Arrivés près du square de l'Arquebuse, Youssouf stationne le véhicule. Tous deux prennent une pince ramasse-déchets et commencent à nettoyer le square. Quelques parents, quelques enfants, un ou deux joggers, il est encore tôt. Alors que Sofia s'amuse à attraper deux canettes de soda d'un coup, elle voit briller quelque chose sur le panneau de stationnement handicapé tout proche. Elle relâche ses prises pour aller voir de plus près. Quelqu'un s'est amusé à coller des papiers colorés sur le panneau. Le triste pictogramme s'est changé en petit tableau. Le maigrichon du fauteuil est devenu une femme aux cheveux châtains vêtue d'une robe à paillettes qui danse avec une autre en robe verte. Sofia ne peut s'empêcher de sourire. Après tout ce qu'elle vient de vivre, un peu de bonne humeur lui fait du bien. Mais quand Youssouf arrive, la moustache triste, il a une spatule à la main pour décoller les stickers. Sofia lui demande de ne pas les enlever, son tuteur est intraitable. La jeune fille, alors, lui promet de s'en occuper quand elle aura fini avec les canettes. Évidemment, à la fin de la journée, la robe à paillettes est toujours là.

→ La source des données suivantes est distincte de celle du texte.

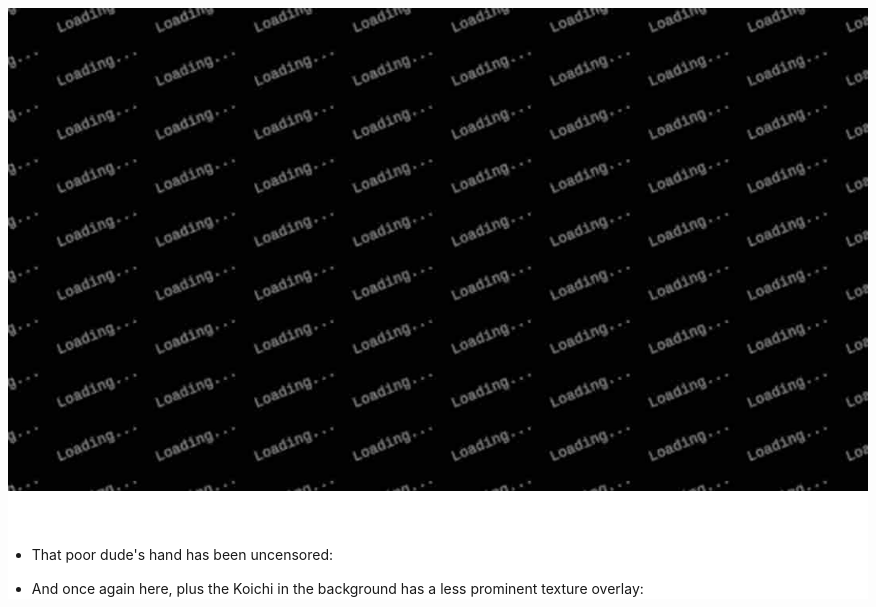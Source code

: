  <img width="100%" height="100%" class="lazyload" src="./../images/loading.jpg"
  data-src="./../images/DIU22/bd-28700-1090px.jpg"
  data-srcset="./../images/DIU22/bd-28700-512px.jpg 512w,
  ./../images/DIU22/bd-28700-768px.jpg 768w,
  ./../images/DIU22/bd-28700-1090px.jpg 1090w"
  sizes="(min-width: 1218px) 1090px,
  (min-width: 768px) 87vw,
  89vw" />
</div>

<br>

- That poor dude's hand has been uncensored:

<video class='lazyload' playsinline nocontrols muted data-autoplay preload='none' loop data-poster='./../images/loadingvideo.jpg'>
  <source src="./../videos/DIU22/02 - SHA.webm" type='video/webm; codecs="vp8, vorbis"'>
  <source src="./../videos/DIU22/02 - SHA.mp4" type='video/mp4; codecs=avc1.42E01E,mp4a.40.2'>
</video>

- And once again here, plus the Koichi in the background has a less prominent texture overlay:

<div id="container1" class="twentytwenty-container">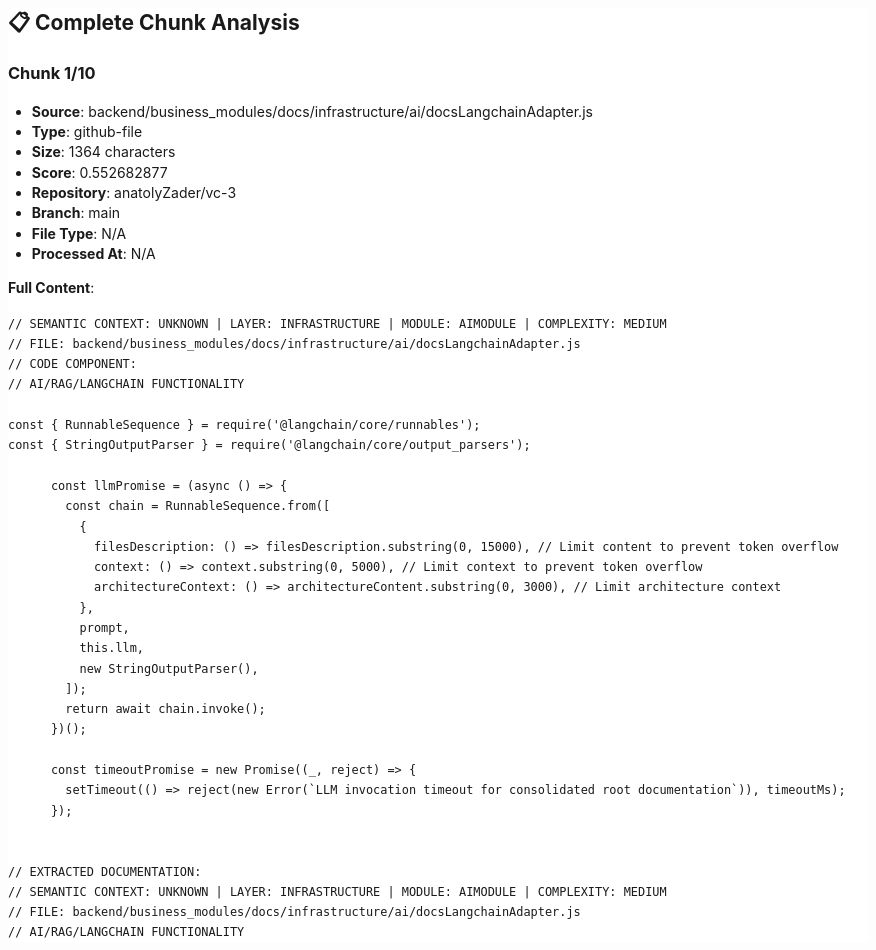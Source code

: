 ## 📋 Complete Chunk Analysis


### Chunk 1/10
- **Source**: backend/business_modules/docs/infrastructure/ai/docsLangchainAdapter.js
- **Type**: github-file
- **Size**: 1364 characters
- **Score**: 0.552682877
- **Repository**: anatolyZader/vc-3
- **Branch**: main
- **File Type**: N/A
- **Processed At**: N/A

**Full Content**:
```
// SEMANTIC CONTEXT: UNKNOWN | LAYER: INFRASTRUCTURE | MODULE: AIMODULE | COMPLEXITY: MEDIUM
// FILE: backend/business_modules/docs/infrastructure/ai/docsLangchainAdapter.js
// CODE COMPONENT:
// AI/RAG/LANGCHAIN FUNCTIONALITY

const { RunnableSequence } = require('@langchain/core/runnables');
const { StringOutputParser } = require('@langchain/core/output_parsers');

      const llmPromise = (async () => {
        const chain = RunnableSequence.from([
          {
            filesDescription: () => filesDescription.substring(0, 15000), // Limit content to prevent token overflow
            context: () => context.substring(0, 5000), // Limit context to prevent token overflow
            architectureContext: () => architectureContent.substring(0, 3000), // Limit architecture context
          },
          prompt,
          this.llm,
          new StringOutputParser(),
        ]);
        return await chain.invoke();
      })();

      const timeoutPromise = new Promise((_, reject) => {
        setTimeout(() => reject(new Error(`LLM invocation timeout for consolidated root documentation`)), timeoutMs);
      });


// EXTRACTED DOCUMENTATION:
// SEMANTIC CONTEXT: UNKNOWN | LAYER: INFRASTRUCTURE | MODULE: AIMODULE | COMPLEXITY: MEDIUM
// FILE: backend/business_modules/docs/infrastructure/ai/docsLangchainAdapter.js
// AI/RAG/LANGCHAIN FUNCTIONALITY
```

Les jours passent et Sofia oublie que ce travail est une punition. Elle se prend au jeu de trouver les panneaux handicapé transformés. Elle trouve une Wonder Woman, deux jeunes femmes qui trinquent et un joueur de basket fauteuil. Celui-là, c'est son préféré. Ça fait longtemps que la jeune fille suit l'équipe de Chalon et elle est ravie de voir qu'elle n'est pas la seule. Même la mascotte a été ajoutée sur le panneau !
Alors que Sofia change un sac poubelle, elle aperçoit une femme blonde en fauteuil roulant en train de bricoler sur une place handicapé. Elle approche sans bruit et regarde par-dessus son épaule. C'est elle ! La street artiste qui transforme les panneaux ! Celle que l'on surnomme MC Solaire se retourne et fait un clin d'œil à Sofia.
Le cœur de la jeune fille bat plus vite en regardant cette artiste travailler. À la fois joyeuse et rebelle. Ça lui donne envie d'apporter, elle aussi, un peu de bonne humeur dans les rues et le quotidien des passants...

MC Solaire
MC Solaire est le nom d'artiste de Marie-Caroline Brazey, street-artiste française contemporaine. Elle détourne des panneaux représentant le handicap à l'aide de stickers éphémères afin d'éveiller l'intérêt des passants et de les sensibiliser à la différence et l'accessibilité.